What the exercise asks: Would you please copy each line below that includes the string "frac"?

Material provided:
----

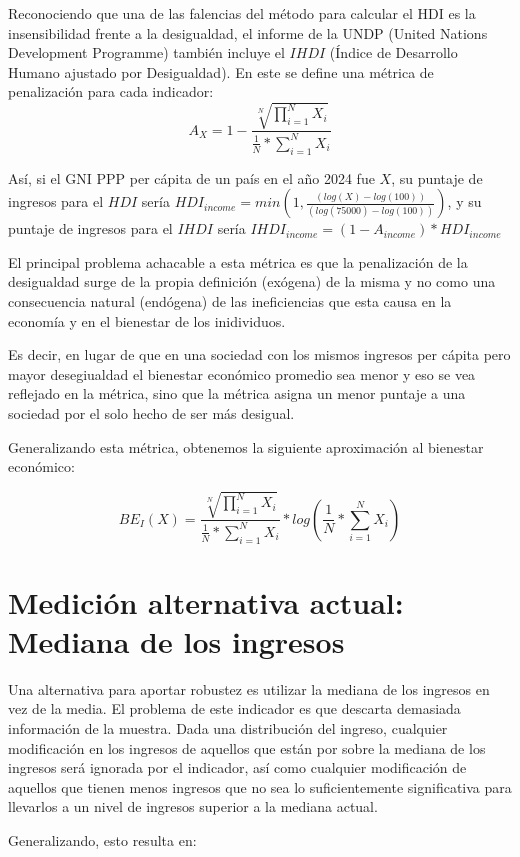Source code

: Reconociendo que una de las falencias del método para calcular el HDI es la insensibilidad frente a la desigualdad, el informe de la UNDP (United Nations Development Programme) también incluye el $IHDI$ (Índice de Desarrollo Humano ajustado por Desigualdad). En este se define una métrica de penalización para cada indicador:
$$
    A_X = 1 - \frac{\sqrt[N]{\prod_{i=1}^NX_i}}{\frac{1}{N} * \sum_{i=1}^N X_i}
$$

Así, si el GNI PPP per cápita de un país en el año 2024 fue $X$, su puntaje de ingresos para el $HDI$ sería $ HDI_{income} = min(1, \frac{(log(X)-log(100))}{(log(75000)-log(100))})$, y su puntaje de ingresos para el $IHDI$ sería $IHDI_{income} = (1-A_{income}) * HDI_{income}$

El principal problema achacable a esta métrica es que la penalización de la desigualdad surge de la propia definición (exógena) de la misma y no como una consecuencia natural (endógena) de las ineficiencias que esta causa en la economía y en el bienestar de los inidividuos. 

Es decir, en lugar de que en una sociedad con los mismos ingresos per cápita pero mayor desegiualdad el bienestar económico promedio sea menor y eso se vea reflejado en la métrica, sino que la métrica asigna un menor puntaje a una sociedad por el solo hecho de ser más desigual.

Generalizando esta métrica, obtenemos la siguiente aproximación al bienestar económico:

$$
    BE_I(X) = \frac{\sqrt[N]{\prod_{i=1}^NX_i}}{\frac{1}{N} * \sum_{i=1}^N X_i} * log(\frac{1}{N} * \sum_{i=1}^{N}X_i)
$$



\section{Medición alternativa actual: Mediana de los ingresos}

Una alternativa para aportar robustez es utilizar la mediana de los ingresos en vez de la media. El problema de este indicador es que descarta demasiada información de la muestra. Dada una distribución del ingreso, cualquier modificación en los ingresos de aquellos que están por sobre la mediana de los ingresos será ignorada por el indicador, así como cualquier modificación de aquellos que tienen menos ingresos que no sea lo suficientemente significativa para llevarlos a un nivel de ingresos superior a la mediana actual.

Generalizando, esto resulta en:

----

Exercise answer:
    A_X = 1 - \frac{\sqrt[N]{\prod_{i=1}^NX_i}}{\frac{1}{N} * \sum_{i=1}^N X_i}
Así, si el GNI PPP per cápita de un país en el año 2024 fue $X$, su puntaje de ingresos para el $HDI$ sería $ HDI_{income} = min(1, \frac{(log(X)-log(100))}{(log(75000)-log(100))})$, y su puntaje de ingresos para el $IHDI$ sería $IHDI_{income} = (1-A_{income}) * HDI_{income}$
    BE_I(X) = \frac{\sqrt[N]{\prod_{i=1}^NX_i}}{\frac{1}{N} * \sum_{i=1}^N X_i} * log(\frac{1}{N} * \sum_{i=1}^{N}X_i)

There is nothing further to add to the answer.